[root@ovirt-node268 glusterfs]# rpm -qa | grep vdsm
vdsm-jsonrpc-4.16.20-0.el6.noarch
vdsm-gluster-4.16.20-0.el6.noarch
vdsm-xmlrpc-4.16.20-0.el6.noarch
vdsm-yajsonrpc-4.16.20-0.el6.noarch
vdsm-4.16.20-0.el6.x86_64
vdsm-python-zombiereaper-4.16.20-0.el6.noarch
vdsm-python-4.16.20-0.el6.noarch
vdsm-cli-4.16.20-0.el6.noarch
Everything was fine last week, however, today various clients in the gluster cluster seem get "client quorum not met" periodically - when they get this they take one of the bricks offline - this causes VM's to be attempted to move - sometimes 20 at a time.
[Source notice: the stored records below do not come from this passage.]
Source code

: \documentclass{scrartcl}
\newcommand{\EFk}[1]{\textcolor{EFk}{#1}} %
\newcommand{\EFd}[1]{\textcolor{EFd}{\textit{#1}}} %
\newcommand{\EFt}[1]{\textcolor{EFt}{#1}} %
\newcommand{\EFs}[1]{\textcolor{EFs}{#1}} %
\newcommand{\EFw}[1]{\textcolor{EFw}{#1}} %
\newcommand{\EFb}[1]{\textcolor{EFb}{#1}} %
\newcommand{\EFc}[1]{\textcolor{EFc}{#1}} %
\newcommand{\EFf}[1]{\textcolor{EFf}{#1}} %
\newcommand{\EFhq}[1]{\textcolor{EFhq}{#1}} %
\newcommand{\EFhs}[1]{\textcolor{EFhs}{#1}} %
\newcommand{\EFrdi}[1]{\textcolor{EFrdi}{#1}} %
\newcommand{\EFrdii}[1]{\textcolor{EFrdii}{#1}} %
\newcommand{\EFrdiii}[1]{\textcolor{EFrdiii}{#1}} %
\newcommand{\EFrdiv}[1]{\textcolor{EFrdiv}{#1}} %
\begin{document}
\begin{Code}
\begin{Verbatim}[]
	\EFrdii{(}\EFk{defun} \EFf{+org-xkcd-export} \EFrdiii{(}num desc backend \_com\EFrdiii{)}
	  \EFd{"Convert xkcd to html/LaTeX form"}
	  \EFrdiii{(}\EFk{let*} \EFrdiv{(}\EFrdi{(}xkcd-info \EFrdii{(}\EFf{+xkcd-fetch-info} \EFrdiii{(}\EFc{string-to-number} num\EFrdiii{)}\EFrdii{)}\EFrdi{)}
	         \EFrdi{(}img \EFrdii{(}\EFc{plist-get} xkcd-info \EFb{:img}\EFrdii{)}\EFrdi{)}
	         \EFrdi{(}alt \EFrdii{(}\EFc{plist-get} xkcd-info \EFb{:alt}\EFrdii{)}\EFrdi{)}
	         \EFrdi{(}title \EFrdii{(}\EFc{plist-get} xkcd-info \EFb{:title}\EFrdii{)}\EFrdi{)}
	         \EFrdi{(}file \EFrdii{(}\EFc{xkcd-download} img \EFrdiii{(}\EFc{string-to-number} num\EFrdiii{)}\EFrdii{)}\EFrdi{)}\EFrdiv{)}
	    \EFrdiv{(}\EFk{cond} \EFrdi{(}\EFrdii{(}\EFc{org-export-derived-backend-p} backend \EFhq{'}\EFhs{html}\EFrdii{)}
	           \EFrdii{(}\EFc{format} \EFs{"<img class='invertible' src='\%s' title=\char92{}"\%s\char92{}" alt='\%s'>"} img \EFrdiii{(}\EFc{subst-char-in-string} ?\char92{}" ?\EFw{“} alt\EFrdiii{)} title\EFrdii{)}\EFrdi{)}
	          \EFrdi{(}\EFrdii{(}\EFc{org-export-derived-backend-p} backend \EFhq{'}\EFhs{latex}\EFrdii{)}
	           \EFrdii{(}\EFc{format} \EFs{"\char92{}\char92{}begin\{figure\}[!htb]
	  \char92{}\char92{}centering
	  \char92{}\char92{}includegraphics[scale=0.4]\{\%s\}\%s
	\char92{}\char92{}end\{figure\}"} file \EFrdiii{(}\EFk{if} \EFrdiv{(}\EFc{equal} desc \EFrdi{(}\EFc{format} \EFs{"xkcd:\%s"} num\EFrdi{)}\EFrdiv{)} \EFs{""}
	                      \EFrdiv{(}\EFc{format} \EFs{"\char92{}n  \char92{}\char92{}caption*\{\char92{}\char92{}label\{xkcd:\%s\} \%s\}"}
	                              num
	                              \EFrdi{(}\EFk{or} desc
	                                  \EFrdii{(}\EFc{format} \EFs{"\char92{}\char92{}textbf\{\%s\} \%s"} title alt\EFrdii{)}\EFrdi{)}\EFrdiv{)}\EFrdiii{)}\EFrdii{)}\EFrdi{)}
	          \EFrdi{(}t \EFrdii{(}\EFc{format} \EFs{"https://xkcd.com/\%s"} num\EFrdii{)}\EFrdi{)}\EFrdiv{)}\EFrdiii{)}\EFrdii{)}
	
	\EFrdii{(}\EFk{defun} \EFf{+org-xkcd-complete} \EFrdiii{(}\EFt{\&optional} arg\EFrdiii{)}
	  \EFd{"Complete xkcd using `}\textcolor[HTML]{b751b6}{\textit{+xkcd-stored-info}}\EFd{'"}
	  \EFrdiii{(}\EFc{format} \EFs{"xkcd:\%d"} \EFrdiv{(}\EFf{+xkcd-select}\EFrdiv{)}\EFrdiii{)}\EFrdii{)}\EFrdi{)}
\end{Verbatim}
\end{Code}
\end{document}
That takes a long time :-(. I've tried disabling automatic migration and teh VM's get paused when this happens - resuming gets nothing at that point as the volumes mount on the server hosting the VM is not connected:
from rhev-data-center-mnt-glusterSD-ovirt-node268.la.taboolasyndication.com:_LADC-TBX-V02.log:
[2015-09-08 21:18:42.920771] W [MSGID: 108001] [afr-common.c:4043:afr_notify] 2-LADC-TBX-V02-replicate-2: Client-quorum is not met
[2015-09-08 21:18:42.931751] I [fuse-bridge.c:4900:fuse_thread_proc] 0-fuse: unmounting /rhev/data-center/mnt/glusterSD/ovirt-node268.la.taboolasyndication.com:_LADC-TBX-V02
[2015-09-08 21:18:42.931836] W [glusterfsd.c:1219:cleanup_and_exit] (-->/lib64/libpthread.so.0(+0x7a51) [0x7f1bebc84a51] -->/usr/sbin/glusterfs(glusterfs_sigwaiter+0xcd) [0x405e4d] -->/usr/sbin/glusterfs(cleanup_and_exit+0x
65) [0x4059b5] ) 0-: received signum (15), shutting down
[2015-09-08 21:18:42.931858] I [fuse-bridge.c:5595:fini] 0-fuse: Unmounting '/rhev/data-center/mnt/glusterSD/ovirt-node268.la.taboolasyndication.com:_LADC-TBX-V02'.
And the mount is broken at that point:
[root@ovirt-node267 ~]# df
df: `/rhev/data-center/mnt/glusterSD/ovirt-node268.la.taboolasyndication.com:_LADC-TBX-V02': Transport endpoint is not connected
Filesystem 1K-blocks Used Available Use% Mounted on
/dev/sda3 51475068 1968452 46885176 5% /
tmpfs 132210244 0 132210244 0% /dev/shm
/dev/sda2 487652 32409 429643 8% /boot
/dev/sda1 204580 260 204320 1% /boot/efi
/dev/sda5 1849960960 156714056 1599267616 9% /data1
/dev/sdb1 1902274676 18714468 1786923588 2% /data2
ovirt-node268.la.taboolasyndication.com:/LADC-TBX-V01
9249804800 727008640 8052899712 9% /rhev/data-center/mnt/glusterSD/ovirt-node268.la.taboolasyndication.com:_LADC-TBX-V01
ovirt-node251.la.taboolasyndication.com:/LADC-TBX-V03
1849960960 73728 1755907968 1% /rhev/data-center/mnt/glusterSD/ovirt-node251.la.taboolasyndication.com:_LADC-TBX-V03
The fix for that is to put the server in maintenance mode then activate it again. But all VM's need to be migrated or stopped for that to work.